Several inches of rain are forecast to fall in some areas Saturday or Sunday, which could lead to localized flooding. Thunderstorms capable of producing wind damage or even a brief tornado also can’t be ruled out. However, it is too early to credibly forecast where any of this may occur. Furthermore, depending on the strength and track of the low, high seas and gale force winds are even possible along Florida’s Gulf and Atlantic coasts prior to or immediately following the passage of the storm.
This story only serves as an early notice to anyone planning to travel or vacation in the state this weekend, and we encourage all Floridians and visitors to stay informed of future forecasts when considering your holiday plans. Our team of meteorologists at the Florida Public Radio Emergency Network will continue to monitor forecast data over the next few days and post frequent updates on this site and in our mobile app Florida Storms.

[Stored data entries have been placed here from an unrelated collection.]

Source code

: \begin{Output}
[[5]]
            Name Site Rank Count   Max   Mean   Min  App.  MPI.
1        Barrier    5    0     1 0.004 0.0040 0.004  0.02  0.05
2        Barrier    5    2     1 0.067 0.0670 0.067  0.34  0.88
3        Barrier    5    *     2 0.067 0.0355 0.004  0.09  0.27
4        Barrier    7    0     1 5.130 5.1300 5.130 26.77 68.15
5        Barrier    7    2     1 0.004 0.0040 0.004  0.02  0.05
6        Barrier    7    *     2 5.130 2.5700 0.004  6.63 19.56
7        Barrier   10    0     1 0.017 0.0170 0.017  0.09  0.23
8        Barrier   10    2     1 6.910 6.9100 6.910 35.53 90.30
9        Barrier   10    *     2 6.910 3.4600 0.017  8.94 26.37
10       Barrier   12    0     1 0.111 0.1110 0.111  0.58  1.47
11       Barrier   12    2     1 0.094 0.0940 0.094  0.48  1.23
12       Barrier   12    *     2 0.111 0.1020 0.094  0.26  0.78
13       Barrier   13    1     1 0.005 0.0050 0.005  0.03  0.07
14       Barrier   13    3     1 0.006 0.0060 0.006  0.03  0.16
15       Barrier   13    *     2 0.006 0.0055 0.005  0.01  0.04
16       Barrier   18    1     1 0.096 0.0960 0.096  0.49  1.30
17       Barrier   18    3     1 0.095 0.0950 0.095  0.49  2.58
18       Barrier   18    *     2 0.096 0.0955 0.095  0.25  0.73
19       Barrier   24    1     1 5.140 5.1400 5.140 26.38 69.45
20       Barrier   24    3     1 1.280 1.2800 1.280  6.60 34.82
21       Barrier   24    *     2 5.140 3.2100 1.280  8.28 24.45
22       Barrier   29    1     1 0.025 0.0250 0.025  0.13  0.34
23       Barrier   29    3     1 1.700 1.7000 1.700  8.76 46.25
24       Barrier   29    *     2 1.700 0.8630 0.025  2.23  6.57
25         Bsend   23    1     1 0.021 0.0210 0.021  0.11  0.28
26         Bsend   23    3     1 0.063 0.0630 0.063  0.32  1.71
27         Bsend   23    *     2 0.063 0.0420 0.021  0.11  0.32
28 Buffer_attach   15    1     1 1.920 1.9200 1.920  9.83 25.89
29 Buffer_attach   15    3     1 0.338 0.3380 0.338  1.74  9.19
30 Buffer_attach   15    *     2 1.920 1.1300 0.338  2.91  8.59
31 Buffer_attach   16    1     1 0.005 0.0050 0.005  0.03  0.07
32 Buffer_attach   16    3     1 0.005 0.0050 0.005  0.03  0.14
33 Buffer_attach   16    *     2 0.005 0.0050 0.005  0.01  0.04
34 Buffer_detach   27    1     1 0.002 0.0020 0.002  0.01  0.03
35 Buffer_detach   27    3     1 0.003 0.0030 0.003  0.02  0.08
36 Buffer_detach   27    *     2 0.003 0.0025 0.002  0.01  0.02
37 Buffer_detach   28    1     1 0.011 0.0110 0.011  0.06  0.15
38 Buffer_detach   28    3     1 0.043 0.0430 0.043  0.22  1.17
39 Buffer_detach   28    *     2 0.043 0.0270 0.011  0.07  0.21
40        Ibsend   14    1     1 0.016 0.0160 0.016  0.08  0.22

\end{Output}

Widespread rain and a few strong thunderstorms are likely on Friday over much of the Big Bend, North, and Central Florida. The strongest storms may produce isolated damaging wind gusts and a low chance for a brief tornado.

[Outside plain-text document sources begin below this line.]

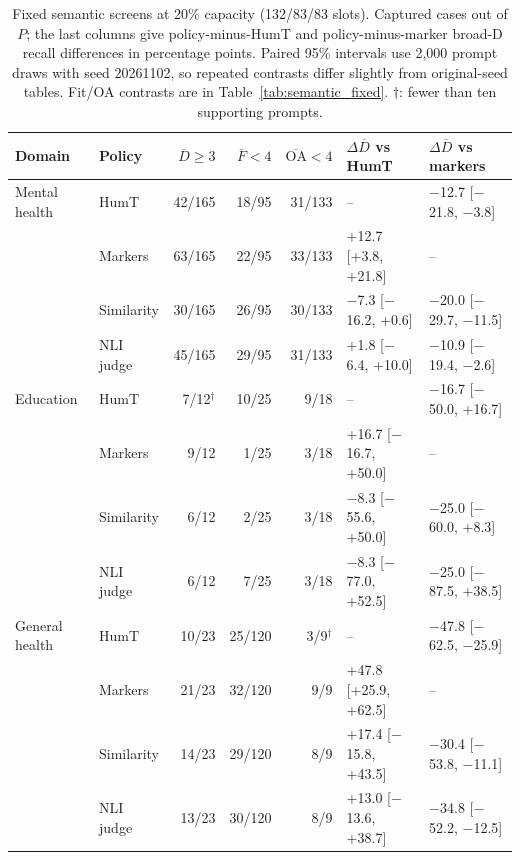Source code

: \begin{table}[t]
\centering\small
\caption{Fixed semantic screens at 20\% capacity (132/83/83 slots). Captured cases out of $P$; the last columns give policy-minus-HumT and policy-minus-marker broad-D recall differences in percentage points. Paired 95\% intervals use 2,000 prompt draws with seed 20261102, so repeated contrasts differ slightly from original-seed tables. Fit/OA contrasts are in Table~\ref{tab:semantic_fixed}. $\dagger$: fewer than ten supporting prompts.}
\label{tab:semantic_compact}
\begin{tabular}{llrrrll}
\toprule
Domain & Policy & $\overline D\geq3$ & $\overline F<4$ & $\overline{\mathrm{OA}}<4$ & $\Delta\overline D$ vs HumT & $\Delta\overline D$ vs markers \\
\midrule
Mental health & HumT & 42/165 & 18/95 & 31/133 & -- & \ensuremath{-}12.7 [\ensuremath{-}21.8, \ensuremath{-}3.8] \\
 & Markers & 63/165 & 22/95 & 33/133 & +12.7 [+3.8, +21.8] & -- \\
 & Similarity & 30/165 & 26/95 & 30/133 & \ensuremath{-}7.3 [\ensuremath{-}16.2, +0.6] & \ensuremath{-}20.0 [\ensuremath{-}29.7, \ensuremath{-}11.5] \\
 & NLI judge & 45/165 & 29/95 & 31/133 & +1.8 [\ensuremath{-}6.4, +10.0] & \ensuremath{-}10.9 [\ensuremath{-}19.4, \ensuremath{-}2.6] \\
\addlinespace
Education & HumT & 7/12$^{\dagger}$ & 10/25 & 9/18 & -- & \ensuremath{-}16.7 [\ensuremath{-}50.0, +16.7] \\
 & Markers & 9/12 & 1/25 & 3/18 & +16.7 [\ensuremath{-}16.7, +50.0] & -- \\
 & Similarity & 6/12 & 2/25 & 3/18 & \ensuremath{-}8.3 [\ensuremath{-}55.6, +50.0] & \ensuremath{-}25.0 [\ensuremath{-}60.0, +8.3] \\
 & NLI judge & 6/12 & 7/25 & 3/18 & \ensuremath{-}8.3 [\ensuremath{-}77.0, +52.5] & \ensuremath{-}25.0 [\ensuremath{-}87.5, +38.5] \\
\addlinespace
General health & HumT & 10/23 & 25/120 & 3/9$^{\dagger}$ & -- & \ensuremath{-}47.8 [\ensuremath{-}62.5, \ensuremath{-}25.9] \\
 & Markers & 21/23 & 32/120 & 9/9 & +47.8 [+25.9, +62.5] & -- \\
 & Similarity & 14/23 & 29/120 & 8/9 & +17.4 [\ensuremath{-}15.8, +43.5] & \ensuremath{-}30.4 [\ensuremath{-}53.8, \ensuremath{-}11.1] \\
 & NLI judge & 13/23 & 30/120 & 8/9 & +13.0 [\ensuremath{-}13.6, +38.7] & \ensuremath{-}34.8 [\ensuremath{-}52.2, \ensuremath{-}12.5] \\
\bottomrule
\end{tabular}
\end{table}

The unsettled weather is expected to develop ahead of a gradually intensifying area of low pressure that will move quickly from the northeastern Gulf of Mexico to the Mid-Atlantic states. The Storm Prediction Center has placed portions of the Florida Panhandle and sections of North-Central Florida under a marginal risk for severe thunderstorms on Friday.
Scattered showers are expected to develop across the peninsula Thursday, then increase in coverage and intensity late Thursday night and Friday morning as they expand north to the I-10 corridor. The rain is also forecast to become heavier shortly after sunrise in the Jacksonville and Gainesville areas. Enough unstable air from the Gulf of Mexico may produce a few thunderstorms with gusty winds, as well.
With daytime heating Friday, the storms could intensify near the Tampa/St. Pete metro areas around midday. Winds from the southeast near ground level and from a different direction — from the south a few thousand feet of the above the ground — may create enough rotation for a brief tornado or two.
High resolution model simulations forecast the rain and thunderstorms to move across central Florida during the mid and late afternoon hours. If the air mass becomes unstable enough, a few pockets of damaging wind are possible near Interstate 4 before the heaviest rain departs shortly after sunset.
Drought conditions have been improving in recent weeks over the north Florida, but a moderate drought remains over much of the Big Bend and Panhandle areas. 1 to 1.5 inches of rain are forecast in these areas. Abnormally dry conditions have developed over south Florida, where less rain is forecast from this system.